Records from a collection:
>>>>>

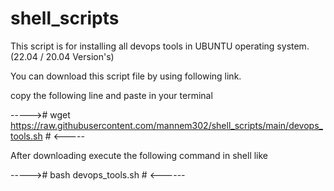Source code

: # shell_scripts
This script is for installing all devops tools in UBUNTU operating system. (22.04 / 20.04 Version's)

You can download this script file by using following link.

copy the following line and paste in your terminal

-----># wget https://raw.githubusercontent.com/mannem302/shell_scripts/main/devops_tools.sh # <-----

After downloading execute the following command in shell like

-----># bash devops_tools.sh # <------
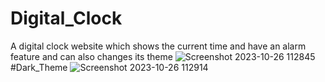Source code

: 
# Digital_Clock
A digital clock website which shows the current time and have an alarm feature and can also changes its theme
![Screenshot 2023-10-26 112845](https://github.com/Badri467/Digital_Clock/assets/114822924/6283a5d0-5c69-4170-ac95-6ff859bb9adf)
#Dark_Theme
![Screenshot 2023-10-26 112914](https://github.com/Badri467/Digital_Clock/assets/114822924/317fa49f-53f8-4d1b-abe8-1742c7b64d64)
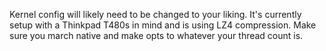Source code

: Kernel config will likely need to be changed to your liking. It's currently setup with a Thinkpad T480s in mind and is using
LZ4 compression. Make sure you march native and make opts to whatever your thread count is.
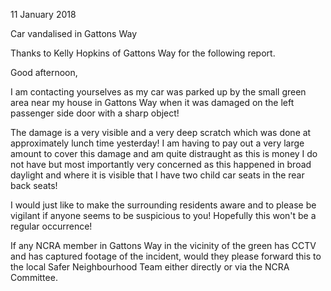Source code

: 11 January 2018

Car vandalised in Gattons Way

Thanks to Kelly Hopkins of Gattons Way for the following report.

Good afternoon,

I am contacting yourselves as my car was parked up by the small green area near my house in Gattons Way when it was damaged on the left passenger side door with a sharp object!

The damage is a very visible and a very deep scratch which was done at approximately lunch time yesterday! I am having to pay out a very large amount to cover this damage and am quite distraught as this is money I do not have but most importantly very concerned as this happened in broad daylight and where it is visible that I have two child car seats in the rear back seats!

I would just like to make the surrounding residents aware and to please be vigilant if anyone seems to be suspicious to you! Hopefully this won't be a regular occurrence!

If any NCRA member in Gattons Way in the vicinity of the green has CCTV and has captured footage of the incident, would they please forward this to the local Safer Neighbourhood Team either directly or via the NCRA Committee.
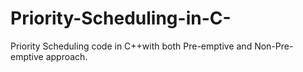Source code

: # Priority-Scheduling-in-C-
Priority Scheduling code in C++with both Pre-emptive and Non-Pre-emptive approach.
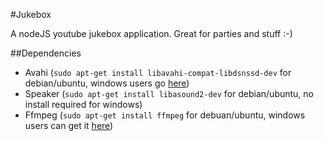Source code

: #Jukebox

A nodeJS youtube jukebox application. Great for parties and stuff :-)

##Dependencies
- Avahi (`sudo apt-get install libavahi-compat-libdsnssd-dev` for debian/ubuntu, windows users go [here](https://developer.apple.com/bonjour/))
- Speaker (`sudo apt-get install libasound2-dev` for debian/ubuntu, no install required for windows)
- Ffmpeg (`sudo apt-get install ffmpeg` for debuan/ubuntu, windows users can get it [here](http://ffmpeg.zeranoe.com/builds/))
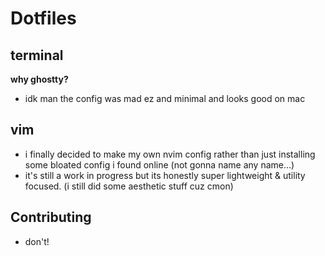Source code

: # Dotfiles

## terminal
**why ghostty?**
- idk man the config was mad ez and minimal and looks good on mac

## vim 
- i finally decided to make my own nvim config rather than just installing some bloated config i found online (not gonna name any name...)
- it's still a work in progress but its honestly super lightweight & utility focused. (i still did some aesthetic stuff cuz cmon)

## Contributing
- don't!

<<<<<

--- WHAT TO DO ---
Would you set down each line of the data exactly, with no images included?

--- ANSWER TO THIS TASK ---
Source code

: # shell_scripts
This script is for installing all devops tools in UBUNTU operating system. (22.04 / 20.04 Version's)

You can download this script file by using following link.

copy the following line and paste in your terminal

-----># wget https://raw.githubusercontent.com/mannem302/shell_scripts/main/devops_tools.sh # <-----

After downloading execute the following command in shell like

-----># bash devops_tools.sh # <------
Source code

: 
# Digital_Clock
A digital clock website which shows the current time and have an alarm feature and can also changes its theme
![Screenshot 2023-10-26 112845](https://github.com/Badri467/Digital_Clock/assets/114822924/6283a5d0-5c69-4170-ac95-6ff859bb9adf)
#Dark_Theme
![Screenshot 2023-10-26 112914](https://github.com/Badri467/Digital_Clock/assets/114822924/317fa49f-53f8-4d1b-abe8-1742c7b64d64)
Source code

: Kernel config will likely need to be changed to your liking. It's currently setup with a Thinkpad T480s in mind and is using
LZ4 compression. Make sure you march native and make opts to whatever your thread count is.
Source code

: 11 January 2018

Car vandalised in Gattons Way

Thanks to Kelly Hopkins of Gattons Way for the following report.

Good afternoon,

I am contacting yourselves as my car was parked up by the small green area near my house in Gattons Way when it was damaged on the left passenger side door with a sharp object!

The damage is a very visible and a very deep scratch which was done at approximately lunch time yesterday! I am having to pay out a very large amount to cover this damage and am quite distraught as this is money I do not have but most importantly very concerned as this happened in broad daylight and where it is visible that I have two child car seats in the rear back seats!

I would just like to make the surrounding residents aware and to please be vigilant if anyone seems to be suspicious to you! Hopefully this won't be a regular occurrence!

If any NCRA member in Gattons Way in the vicinity of the green has CCTV and has captured footage of the incident, would they please forward this to the local Safer Neighbourhood Team either directly or via the NCRA Committee.
Source code

: # Priority-Scheduling-in-C-
Priority Scheduling code in C++with both Pre-emptive and Non-Pre-emptive approach.
Source code

: #Jukebox

A nodeJS youtube jukebox application. Great for parties and stuff :-)

##Dependencies
- Avahi (`sudo apt-get install libavahi-compat-libdsnssd-dev` for debian/ubuntu, windows users go [here](https://developer.apple.com/bonjour/))
- Speaker (`sudo apt-get install libasound2-dev` for debian/ubuntu, no install required for windows)
- Ffmpeg (`sudo apt-get install ffmpeg` for debuan/ubuntu, windows users can get it [here](http://ffmpeg.zeranoe.com/builds/))
Source code

: # Dotfiles

## terminal
**why ghostty?**
- idk man the config was mad ez and minimal and looks good on mac

## vim 
- i finally decided to make my own nvim config rather than just installing some bloated config i found online (not gonna name any name...)
- it's still a work in progress but its honestly super lightweight & utility focused. (i still did some aesthetic stuff cuz cmon)

## Contributing
- don't!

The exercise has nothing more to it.